[What this task involves]
Please print all of the entries, matching them exactly.
=== Section Start ===
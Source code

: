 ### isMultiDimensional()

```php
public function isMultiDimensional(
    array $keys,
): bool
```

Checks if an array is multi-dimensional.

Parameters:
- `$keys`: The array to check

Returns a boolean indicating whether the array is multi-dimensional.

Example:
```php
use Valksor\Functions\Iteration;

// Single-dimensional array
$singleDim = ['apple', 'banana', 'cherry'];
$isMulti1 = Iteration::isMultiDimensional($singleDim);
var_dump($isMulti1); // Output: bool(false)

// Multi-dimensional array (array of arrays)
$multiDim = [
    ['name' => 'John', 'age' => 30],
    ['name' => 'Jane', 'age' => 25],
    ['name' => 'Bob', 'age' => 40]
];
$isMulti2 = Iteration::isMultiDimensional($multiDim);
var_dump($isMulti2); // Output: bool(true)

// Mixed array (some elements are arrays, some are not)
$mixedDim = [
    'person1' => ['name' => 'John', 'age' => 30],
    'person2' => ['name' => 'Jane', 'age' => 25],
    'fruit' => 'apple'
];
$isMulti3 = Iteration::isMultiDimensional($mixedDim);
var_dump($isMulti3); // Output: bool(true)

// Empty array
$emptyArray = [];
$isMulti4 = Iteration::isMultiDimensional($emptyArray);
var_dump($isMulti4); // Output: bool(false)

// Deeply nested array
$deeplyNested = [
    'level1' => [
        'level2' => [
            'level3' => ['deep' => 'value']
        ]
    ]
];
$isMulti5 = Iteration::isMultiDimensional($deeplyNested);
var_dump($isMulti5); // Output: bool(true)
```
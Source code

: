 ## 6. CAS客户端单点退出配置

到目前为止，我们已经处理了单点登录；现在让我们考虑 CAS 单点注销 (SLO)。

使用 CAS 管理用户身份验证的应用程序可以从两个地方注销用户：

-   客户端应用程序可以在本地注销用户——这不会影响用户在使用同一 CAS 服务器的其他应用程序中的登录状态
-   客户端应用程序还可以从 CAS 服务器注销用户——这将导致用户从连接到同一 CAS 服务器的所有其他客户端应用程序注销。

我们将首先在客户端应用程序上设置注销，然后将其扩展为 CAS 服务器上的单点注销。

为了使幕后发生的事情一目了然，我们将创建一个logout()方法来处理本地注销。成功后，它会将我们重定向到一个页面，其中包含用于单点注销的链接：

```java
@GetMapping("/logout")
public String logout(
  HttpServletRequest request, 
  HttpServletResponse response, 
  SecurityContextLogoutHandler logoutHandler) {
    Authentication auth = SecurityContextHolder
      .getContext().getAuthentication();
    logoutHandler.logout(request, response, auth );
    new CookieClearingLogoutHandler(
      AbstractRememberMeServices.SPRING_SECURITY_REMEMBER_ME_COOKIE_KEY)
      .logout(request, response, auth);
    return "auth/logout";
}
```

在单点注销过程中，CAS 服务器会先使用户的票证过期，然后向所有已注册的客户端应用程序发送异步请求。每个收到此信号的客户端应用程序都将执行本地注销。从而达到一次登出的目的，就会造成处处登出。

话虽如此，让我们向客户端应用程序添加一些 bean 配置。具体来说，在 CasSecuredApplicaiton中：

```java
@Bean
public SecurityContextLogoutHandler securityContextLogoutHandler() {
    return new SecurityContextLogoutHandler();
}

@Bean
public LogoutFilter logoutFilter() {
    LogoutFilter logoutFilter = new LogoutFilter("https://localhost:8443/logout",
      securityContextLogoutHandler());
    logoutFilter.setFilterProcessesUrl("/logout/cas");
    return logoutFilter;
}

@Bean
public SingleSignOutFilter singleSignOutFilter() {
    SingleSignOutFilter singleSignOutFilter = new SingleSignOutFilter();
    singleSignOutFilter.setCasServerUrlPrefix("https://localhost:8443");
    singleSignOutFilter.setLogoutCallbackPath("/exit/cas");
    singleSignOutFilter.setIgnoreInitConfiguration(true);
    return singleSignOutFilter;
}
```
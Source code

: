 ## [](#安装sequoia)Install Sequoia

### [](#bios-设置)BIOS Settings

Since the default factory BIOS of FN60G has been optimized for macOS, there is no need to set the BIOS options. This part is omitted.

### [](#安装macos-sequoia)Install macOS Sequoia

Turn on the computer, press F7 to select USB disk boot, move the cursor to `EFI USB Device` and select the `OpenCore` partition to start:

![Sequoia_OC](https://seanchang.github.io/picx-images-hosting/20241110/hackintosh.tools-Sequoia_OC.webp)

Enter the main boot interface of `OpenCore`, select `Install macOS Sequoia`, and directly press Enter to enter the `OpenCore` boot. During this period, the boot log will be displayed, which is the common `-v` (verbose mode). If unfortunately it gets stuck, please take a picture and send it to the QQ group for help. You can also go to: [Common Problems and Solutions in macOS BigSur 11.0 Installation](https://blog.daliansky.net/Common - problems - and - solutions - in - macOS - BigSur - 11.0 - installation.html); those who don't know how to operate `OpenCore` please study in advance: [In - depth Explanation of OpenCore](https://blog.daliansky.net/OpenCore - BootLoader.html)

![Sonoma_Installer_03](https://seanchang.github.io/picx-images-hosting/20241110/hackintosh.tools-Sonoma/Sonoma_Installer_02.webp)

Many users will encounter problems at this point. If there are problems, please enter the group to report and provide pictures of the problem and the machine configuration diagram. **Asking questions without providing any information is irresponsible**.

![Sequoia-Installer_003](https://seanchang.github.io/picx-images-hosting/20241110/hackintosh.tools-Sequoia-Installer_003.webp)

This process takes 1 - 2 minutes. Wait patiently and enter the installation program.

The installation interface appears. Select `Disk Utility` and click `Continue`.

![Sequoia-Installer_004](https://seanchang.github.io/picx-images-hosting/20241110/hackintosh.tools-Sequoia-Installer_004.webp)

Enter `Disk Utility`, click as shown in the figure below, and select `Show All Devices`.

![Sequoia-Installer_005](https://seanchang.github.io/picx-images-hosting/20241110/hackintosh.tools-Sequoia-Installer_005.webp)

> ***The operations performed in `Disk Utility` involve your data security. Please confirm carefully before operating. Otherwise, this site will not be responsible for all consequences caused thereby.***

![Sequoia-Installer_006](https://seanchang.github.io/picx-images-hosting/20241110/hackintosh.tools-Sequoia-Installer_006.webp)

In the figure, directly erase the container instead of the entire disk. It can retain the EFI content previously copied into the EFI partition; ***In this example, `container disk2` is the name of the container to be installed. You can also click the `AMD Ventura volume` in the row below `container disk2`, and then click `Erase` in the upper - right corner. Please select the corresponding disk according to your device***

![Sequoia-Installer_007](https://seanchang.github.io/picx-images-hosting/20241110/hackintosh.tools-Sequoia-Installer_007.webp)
=== Section End ===
[Your solution]
Source code

: ### isMultiDimensional()

```php
public function isMultiDimensional(
    array $keys,
): bool
```

Checks if an array is multi-dimensional.

Parameters:
- `$keys`: The array to check

Returns a boolean indicating whether the array is multi-dimensional.

Example:
```php
use Valksor\Functions\Iteration;

// Single-dimensional array
$singleDim = ['apple', 'banana', 'cherry'];
$isMulti1 = Iteration::isMultiDimensional($singleDim);
var_dump($isMulti1); // Output: bool(false)

// Multi-dimensional array (array of arrays)
$multiDim = [
    ['name' => 'John', 'age' => 30],
    ['name' => 'Jane', 'age' => 25],
    ['name' => 'Bob', 'age' => 40]
];
$isMulti2 = Iteration::isMultiDimensional($multiDim);
var_dump($isMulti2); // Output: bool(true)

// Mixed array (some elements are arrays, some are not)
$mixedDim = [
    'person1' => ['name' => 'John', 'age' => 30],
    'person2' => ['name' => 'Jane', 'age' => 25],
    'fruit' => 'apple'
];
$isMulti3 = Iteration::isMultiDimensional($mixedDim);
var_dump($isMulti3); // Output: bool(true)

// Empty array
$emptyArray = [];
$isMulti4 = Iteration::isMultiDimensional($emptyArray);
var_dump($isMulti4); // Output: bool(false)

// Deeply nested array
$deeplyNested = [
    'level1' => [
        'level2' => [
            'level3' => ['deep' => 'value']
        ]
    ]
];
$isMulti5 = Iteration::isMultiDimensional($deeplyNested);
var_dump($isMulti5); // Output: bool(true)
```
Source code

: ## 6. CAS客户端单点退出配置

到目前为止，我们已经处理了单点登录；现在让我们考虑 CAS 单点注销 (SLO)。

使用 CAS 管理用户身份验证的应用程序可以从两个地方注销用户：

-   客户端应用程序可以在本地注销用户——这不会影响用户在使用同一 CAS 服务器的其他应用程序中的登录状态
-   客户端应用程序还可以从 CAS 服务器注销用户——这将导致用户从连接到同一 CAS 服务器的所有其他客户端应用程序注销。

我们将首先在客户端应用程序上设置注销，然后将其扩展为 CAS 服务器上的单点注销。

为了使幕后发生的事情一目了然，我们将创建一个logout()方法来处理本地注销。成功后，它会将我们重定向到一个页面，其中包含用于单点注销的链接：

```java
@GetMapping("/logout")
public String logout(
  HttpServletRequest request, 
  HttpServletResponse response, 
  SecurityContextLogoutHandler logoutHandler) {
    Authentication auth = SecurityContextHolder
      .getContext().getAuthentication();
    logoutHandler.logout(request, response, auth );
    new CookieClearingLogoutHandler(
      AbstractRememberMeServices.SPRING_SECURITY_REMEMBER_ME_COOKIE_KEY)
      .logout(request, response, auth);
    return "auth/logout";
}
```

在单点注销过程中，CAS 服务器会先使用户的票证过期，然后向所有已注册的客户端应用程序发送异步请求。每个收到此信号的客户端应用程序都将执行本地注销。从而达到一次登出的目的，就会造成处处登出。

话虽如此，让我们向客户端应用程序添加一些 bean 配置。具体来说，在 CasSecuredApplicaiton中：

```java
@Bean
public SecurityContextLogoutHandler securityContextLogoutHandler() {
    return new SecurityContextLogoutHandler();
}

@Bean
public LogoutFilter logoutFilter() {
    LogoutFilter logoutFilter = new LogoutFilter("https://localhost:8443/logout",
      securityContextLogoutHandler());
    logoutFilter.setFilterProcessesUrl("/logout/cas");
    return logoutFilter;
}

@Bean
public SingleSignOutFilter singleSignOutFilter() {
    SingleSignOutFilter singleSignOutFilter = new SingleSignOutFilter();
    singleSignOutFilter.setCasServerUrlPrefix("https://localhost:8443");
    singleSignOutFilter.setLogoutCallbackPath("/exit/cas");
    singleSignOutFilter.setIgnoreInitConfiguration(true);
    return singleSignOutFilter;
}
```
Source code

: ## [](#安装sequoia)Install Sequoia

### [](#bios-设置)BIOS Settings

Since the default factory BIOS of FN60G has been optimized for macOS, there is no need to set the BIOS options. This part is omitted.

### [](#安装macos-sequoia)Install macOS Sequoia

Turn on the computer, press F7 to select USB disk boot, move the cursor to `EFI USB Device` and select the `OpenCore` partition to start:

![Sequoia_OC](https://seanchang.github.io/picx-images-hosting/20241110/hackintosh.tools-Sequoia_OC.webp)

Enter the main boot interface of `OpenCore`, select `Install macOS Sequoia`, and directly press Enter to enter the `OpenCore` boot. During this period, the boot log will be displayed, which is the common `-v` (verbose mode). If unfortunately it gets stuck, please take a picture and send it to the QQ group for help. You can also go to: [Common Problems and Solutions in macOS BigSur 11.0 Installation](https://blog.daliansky.net/Common - problems - and - solutions - in - macOS - BigSur - 11.0 - installation.html); those who don't know how to operate `OpenCore` please study in advance: [In - depth Explanation of OpenCore](https://blog.daliansky.net/OpenCore - BootLoader.html)

![Sonoma_Installer_03](https://seanchang.github.io/picx-images-hosting/20241110/hackintosh.tools-Sonoma/Sonoma_Installer_02.webp)

Many users will encounter problems at this point. If there are problems, please enter the group to report and provide pictures of the problem and the machine configuration diagram. **Asking questions without providing any information is irresponsible**.

![Sequoia-Installer_003](https://seanchang.github.io/picx-images-hosting/20241110/hackintosh.tools-Sequoia-Installer_003.webp)

This process takes 1 - 2 minutes. Wait patiently and enter the installation program.

The installation interface appears. Select `Disk Utility` and click `Continue`.

![Sequoia-Installer_004](https://seanchang.github.io/picx-images-hosting/20241110/hackintosh.tools-Sequoia-Installer_004.webp)

Enter `Disk Utility`, click as shown in the figure below, and select `Show All Devices`.

![Sequoia-Installer_005](https://seanchang.github.io/picx-images-hosting/20241110/hackintosh.tools-Sequoia-Installer_005.webp)

> ***The operations performed in `Disk Utility` involve your data security. Please confirm carefully before operating. Otherwise, this site will not be responsible for all consequences caused thereby.***

![Sequoia-Installer_006](https://seanchang.github.io/picx-images-hosting/20241110/hackintosh.tools-Sequoia-Installer_006.webp)

In the figure, directly erase the container instead of the entire disk. It can retain the EFI content previously copied into the EFI partition; ***In this example, `container disk2` is the name of the container to be installed. You can also click the `AMD Ventura volume` in the row below `container disk2`, and then click `Erase` in the upper - right corner. Please select the corresponding disk according to your device***

![Sequoia-Installer_007](https://seanchang.github.io/picx-images-hosting/20241110/hackintosh.tools-Sequoia-Installer_007.webp)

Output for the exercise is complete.